> [What you will do]
The whole listing below should be output again, word for word.

> [Extracted information]
<<<<
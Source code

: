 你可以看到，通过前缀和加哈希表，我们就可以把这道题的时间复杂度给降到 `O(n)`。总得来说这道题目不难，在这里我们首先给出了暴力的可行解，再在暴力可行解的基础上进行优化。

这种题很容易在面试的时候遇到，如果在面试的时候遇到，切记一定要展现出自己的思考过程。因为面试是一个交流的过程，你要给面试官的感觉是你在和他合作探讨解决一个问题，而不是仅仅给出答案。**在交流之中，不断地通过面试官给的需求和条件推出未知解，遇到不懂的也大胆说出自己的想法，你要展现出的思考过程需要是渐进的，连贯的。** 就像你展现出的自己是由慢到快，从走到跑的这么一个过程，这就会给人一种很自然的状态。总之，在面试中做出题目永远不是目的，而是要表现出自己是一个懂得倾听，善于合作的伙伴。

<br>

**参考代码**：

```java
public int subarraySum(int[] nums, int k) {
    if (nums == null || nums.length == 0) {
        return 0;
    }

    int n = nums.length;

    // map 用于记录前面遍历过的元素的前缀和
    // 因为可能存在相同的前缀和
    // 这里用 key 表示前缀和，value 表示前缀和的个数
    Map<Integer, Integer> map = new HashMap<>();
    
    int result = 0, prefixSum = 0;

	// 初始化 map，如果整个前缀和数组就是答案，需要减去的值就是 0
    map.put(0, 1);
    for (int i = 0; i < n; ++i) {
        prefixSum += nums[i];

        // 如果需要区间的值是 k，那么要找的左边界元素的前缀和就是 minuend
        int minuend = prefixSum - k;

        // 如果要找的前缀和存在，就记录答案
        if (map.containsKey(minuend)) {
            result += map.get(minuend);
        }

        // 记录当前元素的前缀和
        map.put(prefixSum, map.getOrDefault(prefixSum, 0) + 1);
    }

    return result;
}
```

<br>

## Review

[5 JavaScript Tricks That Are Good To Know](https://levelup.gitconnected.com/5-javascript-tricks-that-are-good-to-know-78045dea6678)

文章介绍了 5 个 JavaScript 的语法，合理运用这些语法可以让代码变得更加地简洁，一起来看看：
>>>>
> [Exercise result]
Source code

: 你可以看到，通过前缀和加哈希表，我们就可以把这道题的时间复杂度给降到 `O(n)`。总得来说这道题目不难，在这里我们首先给出了暴力的可行解，再在暴力可行解的基础上进行优化。

这种题很容易在面试的时候遇到，如果在面试的时候遇到，切记一定要展现出自己的思考过程。因为面试是一个交流的过程，你要给面试官的感觉是你在和他合作探讨解决一个问题，而不是仅仅给出答案。**在交流之中，不断地通过面试官给的需求和条件推出未知解，遇到不懂的也大胆说出自己的想法，你要展现出的思考过程需要是渐进的，连贯的。** 就像你展现出的自己是由慢到快，从走到跑的这么一个过程，这就会给人一种很自然的状态。总之，在面试中做出题目永远不是目的，而是要表现出自己是一个懂得倾听，善于合作的伙伴。

<br>

**参考代码**：

```java
public int subarraySum(int[] nums, int k) {
    if (nums == null || nums.length == 0) {
        return 0;
    }

    int n = nums.length;

    // map 用于记录前面遍历过的元素的前缀和
    // 因为可能存在相同的前缀和
    // 这里用 key 表示前缀和，value 表示前缀和的个数
    Map<Integer, Integer> map = new HashMap<>();
    
    int result = 0, prefixSum = 0;

	// 初始化 map，如果整个前缀和数组就是答案，需要减去的值就是 0
    map.put(0, 1);
    for (int i = 0; i < n; ++i) {
        prefixSum += nums[i];

        // 如果需要区间的值是 k，那么要找的左边界元素的前缀和就是 minuend
        int minuend = prefixSum - k;

        // 如果要找的前缀和存在，就记录答案
        if (map.containsKey(minuend)) {
            result += map.get(minuend);
        }

        // 记录当前元素的前缀和
        map.put(prefixSum, map.getOrDefault(prefixSum, 0) + 1);
    }

    return result;
}
```

<br>

## Review

[5 JavaScript Tricks That Are Good To Know](https://levelup.gitconnected.com/5-javascript-tricks-that-are-good-to-know-78045dea6678)

文章介绍了 5 个 JavaScript 的语法，合理运用这些语法可以让代码变得更加地简洁，一起来看看：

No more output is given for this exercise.